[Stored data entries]
************

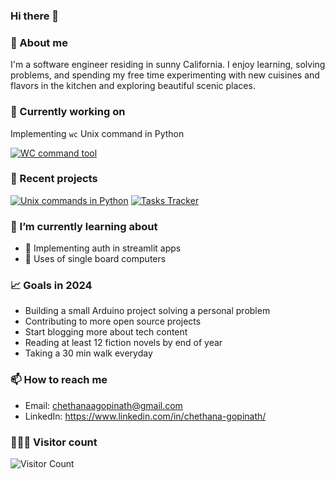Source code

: ### Hi there 👋

### 🌈 About me
I'm a software engineer residing in sunny California. I enjoy learning, solving problems, and spending my free time experimenting with new cuisines and flavors in the kitchen and exploring beautiful scenic places.

### 👀 Currently working on
Implementing `wc` Unix command in Python <br/>

[![WC command tool](https://img.shields.io/static/v1?label=wc-command&message=click%20to%20view&color=darkgreen)](https://github.com/chethanagopinath/unix-commands-in-python/tree/main/wc)


### 🔭 Recent projects
  
  [![Unix commands in Python](https://github-readme-stats.vercel.app/api/pin/?username=chethanagopinath&repo=unix-commands-in-python&theme=highcontrast)](https://github.com/chethanagopinath/unix-commands-in-python/cat)  [![Tasks Tracker](https://github-readme-stats.vercel.app/api/pin/?username=chethanagopinath&repo=tasks-tracker&theme=highcontrast)](https://github.com/chethanagopinath/tasks-tracker)


### 🌱 I’m currently learning about 
 - 🔐 Implementing auth in streamlit apps
 - 🔌 Uses of single board computers


### 📈 Goals in 2024
- Building a small Arduino project solving a personal problem
- Contributing to more open source projects
- Start blogging more about tech content
- Reading at least 12 fiction novels by end of year
- Taking a 30 min walk everyday


### 📫 How to reach me
- Email: chethanaagopinath@gmail.com
- LinkedIn: https://www.linkedin.com/in/chethana-gopinath/

### 🧑‍🤝‍🧑 Visitor count
![Visitor Count](https://profile-counter.glitch.me/chethanagopinath/count.svg)

<!--### 😄 More about me
- Pronouns: she/her/hers
- I enjoy reachouts about collaborating on dev tools projects
- 
-->

<!--[![Cat command tool](https://img.shields.io/badge/cat%20command%20-View%20on%20GitHub-blueviolet?style=for-the-badge&logo=github&color=4CAF50)](https://github.com/chethanagopinath/cat-command)-->

<!--
**chethanagopinath/chethanagopinath** is a ✨ _special_ ✨ repository because its `README.md` (this file) appears on your GitHub profile.

Here are some ideas to get you started:

- 🔭 Currently working on: implementing Unix commands in Python 
- 🌱 I’m currently learning ...
- 👯 I’m looking to collaborate on ...
- 🤔 I’m looking for help with ...
- 💬 Ask me about ...
- 📫 How to reach me: chethanaagopinath@gmail.com
- 😄 Pronouns: she/her/hers
- ⚡ Fun fact: ...
-->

************

— What you have to do —
What is needed is an exact repeat of every entry above, with the pictures left out.

— Reply —
Source code

: ### Hi there 👋

### 🌈 About me
I'm a software engineer residing in sunny California. I enjoy learning, solving problems, and spending my free time experimenting with new cuisines and flavors in the kitchen and exploring beautiful scenic places.

### 👀 Currently working on
Implementing `wc` Unix command in Python <br/>

[![WC command tool](https://img.shields.io/static/v1?label=wc-command&message=click%20to%20view&color=darkgreen)](https://github.com/chethanagopinath/unix-commands-in-python/tree/main/wc)


### 🔭 Recent projects
  
  [![Unix commands in Python](https://github-readme-stats.vercel.app/api/pin/?username=chethanagopinath&repo=unix-commands-in-python&theme=highcontrast)](https://github.com/chethanagopinath/unix-commands-in-python/cat)  [![Tasks Tracker](https://github-readme-stats.vercel.app/api/pin/?username=chethanagopinath&repo=tasks-tracker&theme=highcontrast)](https://github.com/chethanagopinath/tasks-tracker)


### 🌱 I’m currently learning about 
 - 🔐 Implementing auth in streamlit apps
 - 🔌 Uses of single board computers


### 📈 Goals in 2024
- Building a small Arduino project solving a personal problem
- Contributing to more open source projects
- Start blogging more about tech content
- Reading at least 12 fiction novels by end of year
- Taking a 30 min walk everyday


### 📫 How to reach me
- Email: chethanaagopinath@gmail.com
- LinkedIn: https://www.linkedin.com/in/chethana-gopinath/

### 🧑‍🤝‍🧑 Visitor count
![Visitor Count](https://profile-counter.glitch.me/chethanagopinath/count.svg)

<!--### 😄 More about me
- Pronouns: she/her/hers
- I enjoy reachouts about collaborating on dev tools projects
- 
-->

<!--[![Cat command tool](https://img.shields.io/badge/cat%20command%20-View%20on%20GitHub-blueviolet?style=for-the-badge&logo=github&color=4CAF50)](https://github.com/chethanagopinath/cat-command)-->

<!--
**chethanagopinath/chethanagopinath** is a ✨ _special_ ✨ repository because its `README.md` (this file) appears on your GitHub profile.

Here are some ideas to get you started:

- 🔭 Currently working on: implementing Unix commands in Python 
- 🌱 I’m currently learning ...
- 👯 I’m looking to collaborate on ...
- 🤔 I’m looking for help with ...
- 💬 Ask me about ...
- 📫 How to reach me: chethanaagopinath@gmail.com
- 😄 Pronouns: she/her/hers
- ⚡ Fun fact: ...
-->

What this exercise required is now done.